**EXERCISE GOAL**: Without altering a word, return the records below, but exclude the pictures.

════════

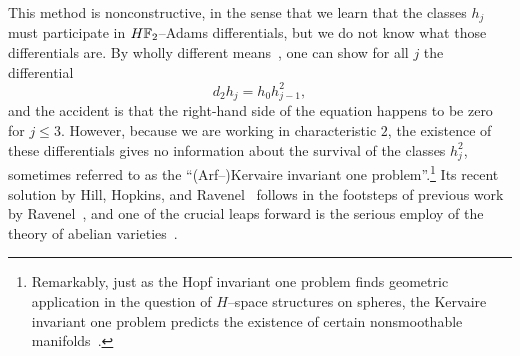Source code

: \begin{remark}
This method is nonconstructive, in the sense that we learn that the classes \(h_j\) must participate in \(\HFtwo\)--Adams differentials, but we do not know what those differentials are.  By wholly different means~\cite[Corollary VI.1.5]{BMMS}, one can show for all \(j\) the differential \[d_2 h_j = h_0 h_{j-1}^2,\] and the accident is that the right-hand side of the equation happens to be zero for \(j \le 3\).  However, because we are working in characteristic \(2\), the existence of these differentials gives no information about the survival of the classes \(h_j^2\), sometimes referred to as the ``(Arf--)Kervaire invariant one problem''.\footnote{Remarkably, just as the Hopf invariant one problem finds geometric application in the question of \(H\)--space structures on spheres, the Kervaire invariant one problem predicts the existence of certain nonsmoothable manifolds~\cite{Browder}.}  Its recent solution by Hill, Hopkins, and Ravenel~\cite{HHR} follows in the footsteps of previous work by Ravenel~\cite{RavenelNonexistenceArfInvariantElts}, and one of the crucial leaps forward is the serious employ of the theory of abelian varieties~\cite{MoravaAbVarsAndKervaire}.
\end{remark}











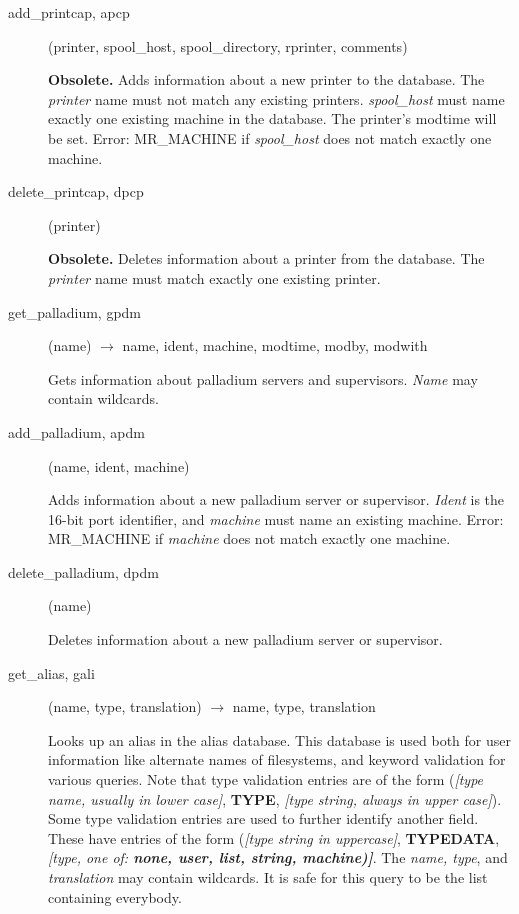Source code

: \begin{description}
\item[add\_printcap, apcp](printer, spool\_host, spool\_directory,
rprinter, comments)

{\bf Obsolete.}
Adds information about a new printer to the database.  The {\em printer}
name must not match any existing printers.  {\em spool\_host} must name
exactly one existing machine in the database.  The printer's modtime
will be set.  Error: MR\_MACHINE if {\em spool\_host} does not match
exactly one machine.

\item[delete\_printcap, dpcp](printer)

{\bf Obsolete.}
Deletes information about a printer from the database.  The
{\em printer} name must match exactly one existing printer.

\item[get\_palladium, gpdm](name) $\rightarrow$ name, ident, machine,
modtime, modby, modwith

Gets information about palladium servers and supervisors.  {\em Name}
may contain wildcards.

\item[add\_palladium, apdm](name, ident, machine)

Adds information about a new palladium server or supervisor.  {\em Ident} is
the 16-bit port identifier, and {\em machine} must name an existing
machine.  Error: MR\_MACHINE if {\em machine} does not match exactly one
machine.

\item[delete\_palladium, dpdm](name)

Deletes information about a new palladium server or supervisor.

\item[get\_alias, gali](name, type, translation) $\rightarrow$ name, type,
translation

Looks up an alias in the alias database.  This database is used both
for user information like alternate names of filesystems, and keyword
validation for various queries.  Note that type validation entries are
of the form ({\em [type name, usually in lower case]}, {\bf TYPE},
{\em [type string, always in upper case]}).  Some type validation
entries are used to further identify another field.  These have
entries of the form ({\em [type string in uppercase]}, {\bf TYPEDATA},
{\em [type, one of: {\bf none, user, list, string, machine)]}}.  The
{\em name, type}, and {\em translation} may contain wildcards.  It is safe
for this query to be the list containing everybody.


\end{description}
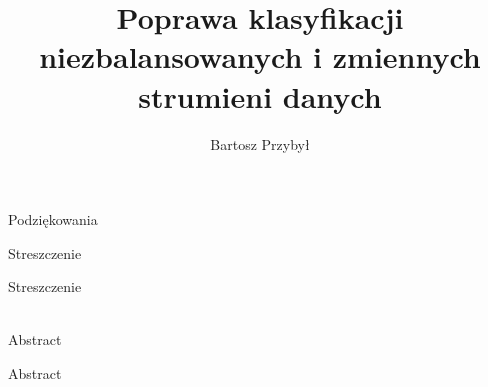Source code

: \documentclass[polish,master,a4paper,oneside,11pt]{ppfcmthesis}
\author{%
   Bartosz Przybył \album{136785}}
\title{Poprawa klasyfikacji niezbalansowanych i zmiennych strumieni danych}
\begin{document}
\frontmatter\pagestyle{empty}%
\maketitle\cleardoublepage%

\newpage\null\thispagestyle{empty}\newpage
\begin{center}
    \huge Podziękowania
\end{center}

\newpage\null\thispagestyle{empty}\newpage
\newpage
\begin{center}
    \huge Streszczenie
\end{center}
Streszczenie\\\\

\begin{center}
    \huge Abstract
\end{center}
Abstract

\newpage\null\thispagestyle{empty}\newpage
\newpage
{}\pagestyle{ppfcmthesis}%
\tableofcontents* 
\cleardoublepage %


\mainmatter%









{\raggedright\sloppy\small}


\cleardoublepage\appendix%
\newpage



\ppcolophon
\end{document}
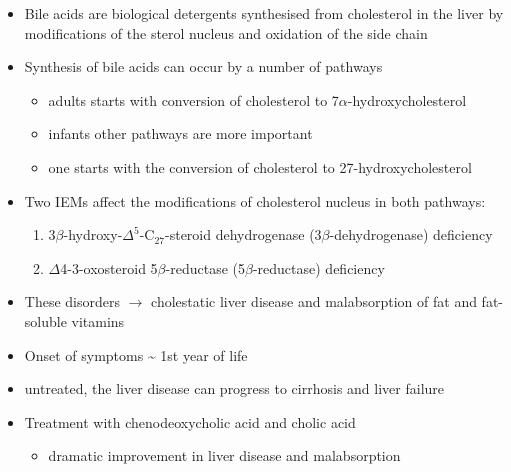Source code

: \documentclass{scrartcl}
\begin{document}
\begin{itemize}
\item Bile acids are biological detergents synthesised from cholesterol
in the liver by modifications of the sterol nucleus and oxidation of
the side chain
\item Synthesis of bile acids can occur by a number of pathways
\begin{itemize}
\item adults starts with conversion of cholesterol to 7\(\alpha\)-hydroxycholesterol
\item infants other pathways are more important
\item one starts with the conversion of cholesterol to 27-hydroxycholesterol
\end{itemize}
\item Two IEMs affect the modifications of cholesterol nucleus in both pathways:
\begin{enumerate}
\item 3\(\beta\)-hydroxy-\(\Delta^{\text{5}}\)-C\(_{\text{27}}\)-steroid dehydrogenase (3\(\beta\)-dehydrogenase) deficiency
\item \(\Delta\)4-3-oxosteroid 5\(\beta\)-reductase (5\(\beta\)-reductase) deficiency
\end{enumerate}
\item These disorders \(\to\) cholestatic liver disease and malabsorption of
fat and fat-soluble vitamins
\item Onset of symptoms \textasciitilde{} 1st year of life
\item untreated, the liver disease can progress to cirrhosis and liver failure
\item Treatment with chenodeoxycholic acid and cholic acid
\begin{itemize}
\item dramatic improvement in liver disease and malabsorption
\end{itemize}


\end{itemize}
\end{document}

════════

**SOLUTION TO THE PROBLEM**:
Source code

: \begin{remark}
This method is nonconstructive, in the sense that we learn that the classes \(h_j\) must participate in \(\HFtwo\)--Adams differentials, but we do not know what those differentials are.  By wholly different means~\cite[Corollary VI.1.5]{BMMS}, one can show for all \(j\) the differential \[d_2 h_j = h_0 h_{j-1}^2,\] and the accident is that the right-hand side of the equation happens to be zero for \(j \le 3\).  However, because we are working in characteristic \(2\), the existence of these differentials gives no information about the survival of the classes \(h_j^2\), sometimes referred to as the ``(Arf--)Kervaire invariant one problem''.\footnote{Remarkably, just as the Hopf invariant one problem finds geometric application in the question of \(H\)--space structures on spheres, the Kervaire invariant one problem predicts the existence of certain nonsmoothable manifolds~\cite{Browder}.}  Its recent solution by Hill, Hopkins, and Ravenel~\cite{HHR} follows in the footsteps of previous work by Ravenel~\cite{RavenelNonexistenceArfInvariantElts}, and one of the crucial leaps forward is the serious employ of the theory of abelian varieties~\cite{MoravaAbVarsAndKervaire}.
\end{remark}











Source code

: \begin{description}
\item[add\_printcap, apcp](printer, spool\_host, spool\_directory,
rprinter, comments)

{\bf Obsolete.}
Adds information about a new printer to the database.  The {\em printer}
name must not match any existing printers.  {\em spool\_host} must name
exactly one existing machine in the database.  The printer's modtime
will be set.  Error: MR\_MACHINE if {\em spool\_host} does not match
exactly one machine.

\item[delete\_printcap, dpcp](printer)

{\bf Obsolete.}
Deletes information about a printer from the database.  The
{\em printer} name must match exactly one existing printer.

\item[get\_palladium, gpdm](name) $\rightarrow$ name, ident, machine,
modtime, modby, modwith

Gets information about palladium servers and supervisors.  {\em Name}
may contain wildcards.

\item[add\_palladium, apdm](name, ident, machine)

Adds information about a new palladium server or supervisor.  {\em Ident} is
the 16-bit port identifier, and {\em machine} must name an existing
machine.  Error: MR\_MACHINE if {\em machine} does not match exactly one
machine.

\item[delete\_palladium, dpdm](name)

Deletes information about a new palladium server or supervisor.

\item[get\_alias, gali](name, type, translation) $\rightarrow$ name, type,
translation

Looks up an alias in the alias database.  This database is used both
for user information like alternate names of filesystems, and keyword
validation for various queries.  Note that type validation entries are
of the form ({\em [type name, usually in lower case]}, {\bf TYPE},
{\em [type string, always in upper case]}).  Some type validation
entries are used to further identify another field.  These have
entries of the form ({\em [type string in uppercase]}, {\bf TYPEDATA},
{\em [type, one of: {\bf none, user, list, string, machine)]}}.  The
{\em name, type}, and {\em translation} may contain wildcards.  It is safe
for this query to be the list containing everybody.


\end{description}
Source code

: \documentclass[polish,master,a4paper,oneside,11pt]{ppfcmthesis}
\author{%
   Bartosz Przybył \album{136785}}
\title{Poprawa klasyfikacji niezbalansowanych i zmiennych strumieni danych}
\begin{document}
\frontmatter\pagestyle{empty}%
\maketitle\cleardoublepage%

\newpage\null\thispagestyle{empty}\newpage
\begin{center}
    \huge Podziękowania
\end{center}

\newpage\null\thispagestyle{empty}\newpage
\newpage
\begin{center}
    \huge Streszczenie
\end{center}
Streszczenie\\\\

\begin{center}
    \huge Abstract
\end{center}
Abstract

\newpage\null\thispagestyle{empty}\newpage
\newpage
{}\pagestyle{ppfcmthesis}%
\tableofcontents* 
\cleardoublepage %


\mainmatter%









{\raggedright\sloppy\small}


\cleardoublepage\appendix%
\newpage



\ppcolophon
\end{document}
Source code

: \documentclass{scrartcl}
\begin{document}
\begin{itemize}
\item Bile acids are biological detergents synthesised from cholesterol
in the liver by modifications of the sterol nucleus and oxidation of
the side chain
\item Synthesis of bile acids can occur by a number of pathways
\begin{itemize}
\item adults starts with conversion of cholesterol to 7\(\alpha\)-hydroxycholesterol
\item infants other pathways are more important
\item one starts with the conversion of cholesterol to 27-hydroxycholesterol
\end{itemize}
\item Two IEMs affect the modifications of cholesterol nucleus in both pathways:
\begin{enumerate}
\item 3\(\beta\)-hydroxy-\(\Delta^{\text{5}}\)-C\(_{\text{27}}\)-steroid dehydrogenase (3\(\beta\)-dehydrogenase) deficiency
\item \(\Delta\)4-3-oxosteroid 5\(\beta\)-reductase (5\(\beta\)-reductase) deficiency
\end{enumerate}
\item These disorders \(\to\) cholestatic liver disease and malabsorption of
fat and fat-soluble vitamins
\item Onset of symptoms \textasciitilde{} 1st year of life
\item untreated, the liver disease can progress to cirrhosis and liver failure
\item Treatment with chenodeoxycholic acid and cholic acid
\begin{itemize}
\item dramatic improvement in liver disease and malabsorption
\end{itemize}


\end{itemize}
\end{document}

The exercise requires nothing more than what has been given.